Simulated data generated in-script with set.seed().
Public datasets with verifiable provenance and license — OpenIntro, TidyTuesday, official statistical agencies, journal supplementary materials with clear reuse terms.
Instructor-approved student-selected datasets — bring your own, but check with me first.

If your data doesn’t fit one of these four buckets, find different data. There’s no shortage of clean public data on the topics this course cares about.

What “good dataset” means here

A good dataset for a course assignment is:

Tidy enough that you can spend your time on the analysis, not on shape-fixing.
Documented — there’s a real codebook, README, or paper that defines each column.
Appropriately sized — small enough to load fast, large enough to support a real plot.
Cleanly licensed — you can use, share, and submit work derived from it without ambiguity.

What we do not use

Old archive datasets from prior terms of this course. These are off-limits. The course’s data sources are listed above; the R Project brief in the course LMS echoes the same four categories.
Datasets you can’t cite the source of.

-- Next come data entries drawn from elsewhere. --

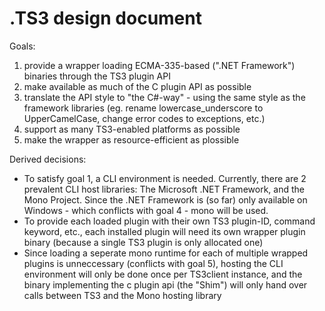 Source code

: .TS3 design document
====================

Goals:
 1. provide a wrapper loading ECMA-335-based (".NET Framework") binaries through the TS3 plugin API
 2. make available as much of the C plugin API as possible
 3. translate the API style to "the C#-way" - using the same style as the framework libraries
    (eg. rename lowercase_underscore to UpperCamelCase, change error codes to exceptions, etc.)
 4. support as many TS3-enabled platforms as possible
 5. make the wrapper as resource-efficient as plossible

Derived decisions:
 - To satisfy goal 1, a CLI environment is needed. Currently, there are 2 prevalent CLI host libraries: The Microsoft .NET Framework, and the Mono Project.
   Since the .NET Framework is (so far) only available on Windows - which conflicts with goal 4 - mono will be used.
 - To provide each loaded plugin with their own TS3 plugin-ID, command keyword, etc., each installed plugin will need its own wrapper plugin binary
   (because a single TS3 plugin is only allocated one)
 - Since loading a seperate mono runtime for each of multiple wrapped plugins is unneccessary (conflicts with goal 5),
   hosting the CLI environment will only be done once per TS3client instance,
   and the binary implementing the c plugin api (the "Shim") will only hand over calls between TS3 and the Mono hosting library
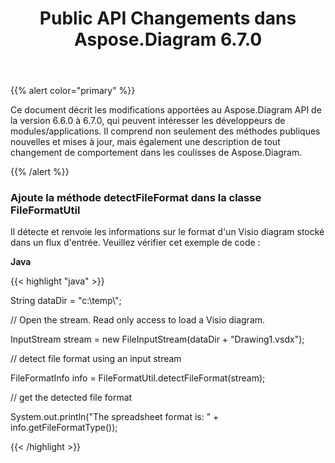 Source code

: ﻿---
title: Public API Changements dans Aspose.Diagram 6.7.0
type: docs
weight: 20
url: /fr/java/public-api-changes-in-aspose-diagram-6-7-0/
---
{{% alert color="primary" %}} 

Ce document décrit les modifications apportées au Aspose.Diagram API de la version 6.6.0 à 6.7.0, qui peuvent intéresser les développeurs de modules/applications. Il comprend non seulement des méthodes publiques nouvelles et mises à jour, mais également une description de tout changement de comportement dans les coulisses de Aspose.Diagram.

{{% /alert %}} 
### **Ajoute la méthode detectFileFormat dans la classe FileFormatUtil**
Il détecte et renvoie les informations sur le format d'un Visio diagram stocké dans un flux d'entrée. Veuillez vérifier cet exemple de code :

**Java**

{{< highlight "java" >}}

 String dataDir = "c:\\temp\\";

// Open the stream. Read only access to load a Visio diagram.

InputStream stream = new FileInputStream(dataDir + "Drawing1.vsdx");

// detect file format using an input stream

FileFormatInfo info = FileFormatUtil.detectFileFormat(stream);

// get the detected file format

System.out.println("The spreadsheet format is: " + info.getFileFormatType());

{{< /highlight >}}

If you can’t find the origin, the license, or the codebook, don’t use it.
Datasets containing identifiable people without explicit permission and clear public-use terms.

Recommended starting points

Built-in R. Run library(help = "datasets") in R, or data(package = "palmerpenguins") after loading a package.
OpenIntro. https://www.openintro.org/data/ — categorized, documented, and clearly licensed under Creative Commons.
TidyTuesday. https://github.com/rfordatascience/tidytuesday — weekly curated datasets aimed at R learners. Each week has a README, a codebook, and source attribution.
Government / statistical agencies. US Census, BLS, CDC, WHO, OECD, etc. — usually open, usually documented, sometimes large.

If you bring your own

Send me three things before you commit to the dataset:

The source link (the canonical page, not a re-shared mirror).
The license or terms of use.
A one-sentence description of what the rows and columns are.

I will say yes to most things in the first sentence. The check is about catching ambiguous licensing or accidentally-identifiable data before you build a project around it.

Privacy reminder

If your dataset contains anything that could be tied to an individual — names, exact addresses, fine-grained health information, identifiable workplace data — do not paste it into an AI assistant, and do not put it in your portfolio. See the AI use guidelines for what to share and what not to share.